The Pianist treads similar paths, but lays them down differently. Erika Kohut is a repressed piano teacher at a prestigious Vienna conservatory, and very early, one realizes this is going to be a bleak affair. She also self-harms, and like Lee, lives with her mother. But where Lee’s Mom is remotely affectionate, Erika has a codependent relationship with the mother who treats her like a barely functioning adult, despite the evidence that she can take care of herself.
Her sadomasochistic inclinations are enshrouded in the shame of the double life: Erika clearly has sexual desires she can barely contain, and which manifest themselves in increasingly worrying ways. She cuts herself on her labia, either out of punishment or arousal; she witnesses a couple having sex in a car, and is so stimulated by the sight that she pees outside their car; she frequents a video store to watch porn, while sniffing used tissues.
These images set the tone for her impulses in a less lighthearted way than Secretary does for Lee, and when Walter Klemmer, a young piano prodigy with a dangerous edge to him, comes into the picture, this is only accentuated. Walter is titillated by the frigid front Erika puts up. He rapidly becomes obsessed with her, and she with him, although she tries to feign indifference. Their relationship deteriorates as it intensifies, because underneath the pretense of a normal relationship, both Walter and Erika ultimately want to hurt themselves and each other.

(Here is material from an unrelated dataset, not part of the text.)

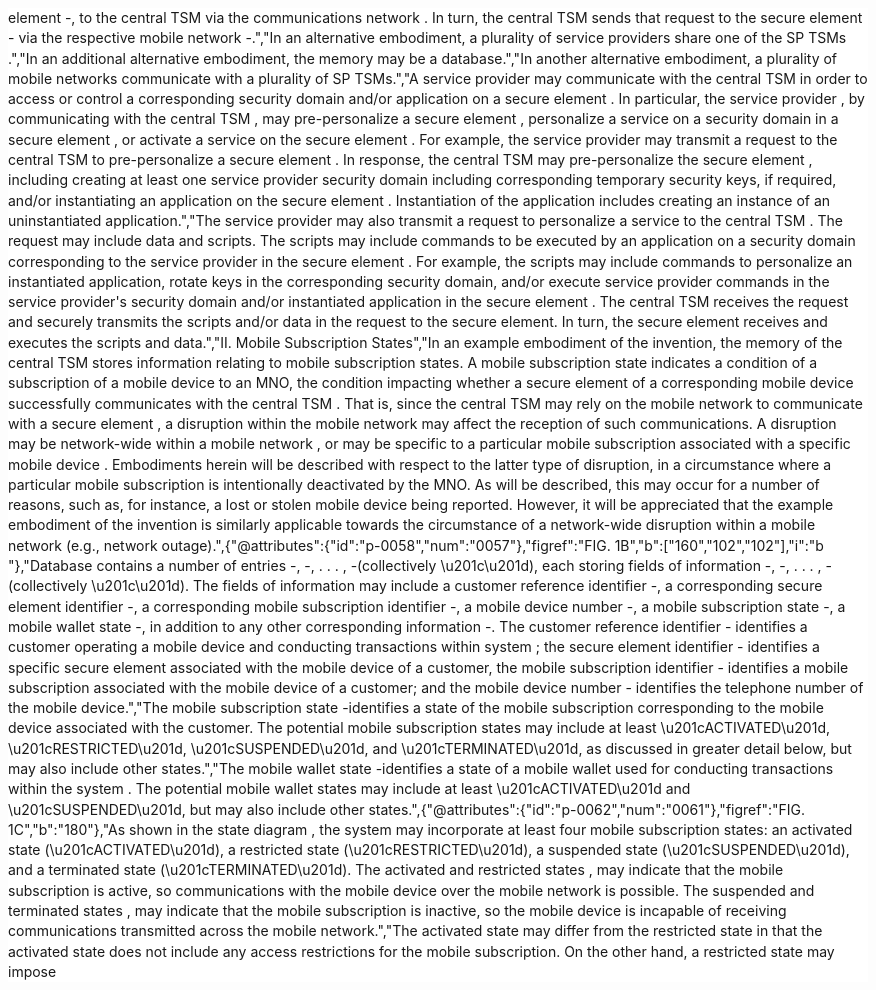 element -, to the central TSM  via the communications network . In turn, the central TSM  sends that request to the secure element - via the respective mobile network -.","In an alternative embodiment, a plurality of service providers share one of the SP TSMs .","In an additional alternative embodiment, the memory may be a database.","In another alternative embodiment, a plurality of mobile networks communicate with a plurality of SP TSMs.","A service provider  may communicate with the central TSM  in order to access or control a corresponding security domain and\/or application on a secure element . In particular, the service provider , by communicating with the central TSM , may pre-personalize a secure element , personalize a service on a security domain in a secure element , or activate a service on the secure element . For example, the service provider  may transmit a request to the central TSM  to pre-personalize a secure element . In response, the central TSM  may pre-personalize the secure element , including creating at least one service provider security domain including corresponding temporary security keys, if required, and\/or instantiating an application on the secure element . Instantiation of the application includes creating an instance of an uninstantiated application.","The service provider  may also transmit a request to personalize a service to the central TSM . The request may include data and scripts. The scripts may include commands to be executed by an application on a security domain corresponding to the service provider  in the secure element . For example, the scripts may include commands to personalize an instantiated application, rotate keys in the corresponding security domain, and\/or execute service provider commands in the service provider's security domain and\/or instantiated application in the secure element . The central TSM  receives the request and securely transmits the scripts and\/or data in the request to the secure element. In turn, the secure element receives and executes the scripts and data.","II. Mobile Subscription States","In an example embodiment of the invention, the memory of the central TSM  stores information relating to mobile subscription states. A mobile subscription state indicates a condition of a subscription of a mobile device to an MNO, the condition impacting whether a secure element of a corresponding mobile device  successfully communicates with the central TSM . That is, since the central TSM  may rely on the mobile network  to communicate with a secure element , a disruption within the mobile network  may affect the reception of such communications. A disruption may be network-wide within a mobile network , or may be specific to a particular mobile subscription associated with a specific mobile device . Embodiments herein will be described with respect to the latter type of disruption, in a circumstance where a particular mobile subscription is intentionally deactivated by the MNO. As will be described, this may occur for a number of reasons, such as, for instance, a lost or stolen mobile device  being reported. However, it will be appreciated that the example embodiment of the invention is similarly applicable towards the circumstance of a network-wide disruption within a mobile network  (e.g., network outage).",{"@attributes":{"id":"p-0058","num":"0057"},"figref":"FIG. 1B","b":["160","102","102"],"i":"b "},"Database  contains a number of entries -, -, . . . , -(collectively \u201c\u201d), each storing fields of information -, -, . . . , -(collectively \u201c\u201d). The fields of information  may include a customer reference identifier -, a corresponding secure element identifier -, a corresponding mobile subscription identifier -, a mobile device number -, a mobile subscription state -, a mobile wallet state -, in addition to any other corresponding information -. The customer reference identifier - identifies a customer operating a mobile device and conducting transactions within system ; the secure element identifier - identifies a specific secure element associated with the mobile device of a customer, the mobile subscription identifier - identifies a mobile subscription associated with the mobile device of a customer; and the mobile device number - identifies the telephone number of the mobile device.","The mobile subscription state -identifies a state of the mobile subscription corresponding to the mobile device associated with the customer. The potential mobile subscription states may include at least \u201cACTIVATED\u201d, \u201cRESTRICTED\u201d, \u201cSUSPENDED\u201d, and \u201cTERMINATED\u201d, as discussed in greater detail below, but may also include other states.","The mobile wallet state -identifies a state of a mobile wallet used for conducting transactions within the system . The potential mobile wallet states may include at least \u201cACTIVATED\u201d and \u201cSUSPENDED\u201d, but may also include other states.",{"@attributes":{"id":"p-0062","num":"0061"},"figref":"FIG. 1C","b":"180"},"As shown in the state diagram , the system may incorporate at least four mobile subscription states: an activated state  (\u201cACTIVATED\u201d), a restricted state  (\u201cRESTRICTED\u201d), a suspended state  (\u201cSUSPENDED\u201d), and a terminated state  (\u201cTERMINATED\u201d). The activated and restricted states ,  may indicate that the mobile subscription is active, so communications with the mobile device over the mobile network is possible. The suspended and terminated states ,  may indicate that the mobile subscription is inactive, so the mobile device is incapable of receiving communications transmitted across the mobile network.","The activated state  may differ from the restricted state  in that the activated state  does not include any access restrictions for the mobile subscription. On the other hand, a restricted state  may impose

The ensuing fallout is disturbing: Erika bares her soul, revealing the depth of her sexual fantasies, which are shocking to Walter, and he takes it as an insult to the “simple” ideal he wants from her. He breaks into her home, sexually assaults and beats her, and while he goes on contentedly with his life afterward, she is left to pick up the shattered pieces of her future. The story ends with Erika stabbing herself in the shoulder with a knife.
Watching both films again back-to-back made me realize that for all their differences in tone and atmosphere, both did similar things with respectively ambiguous themes. Both intertwine romance with depression and pain with pleasure, which is not unheard of, but which certainly gives pause, when one probes further.
BDSM relationships are perfectly normal when both parties are consensual and of sound mind. But can we really call Lee and Erika of sound mind? Can we really call their relationships consensual? The women are deeply troubled, and clearly, their issues stem from unresolved trauma.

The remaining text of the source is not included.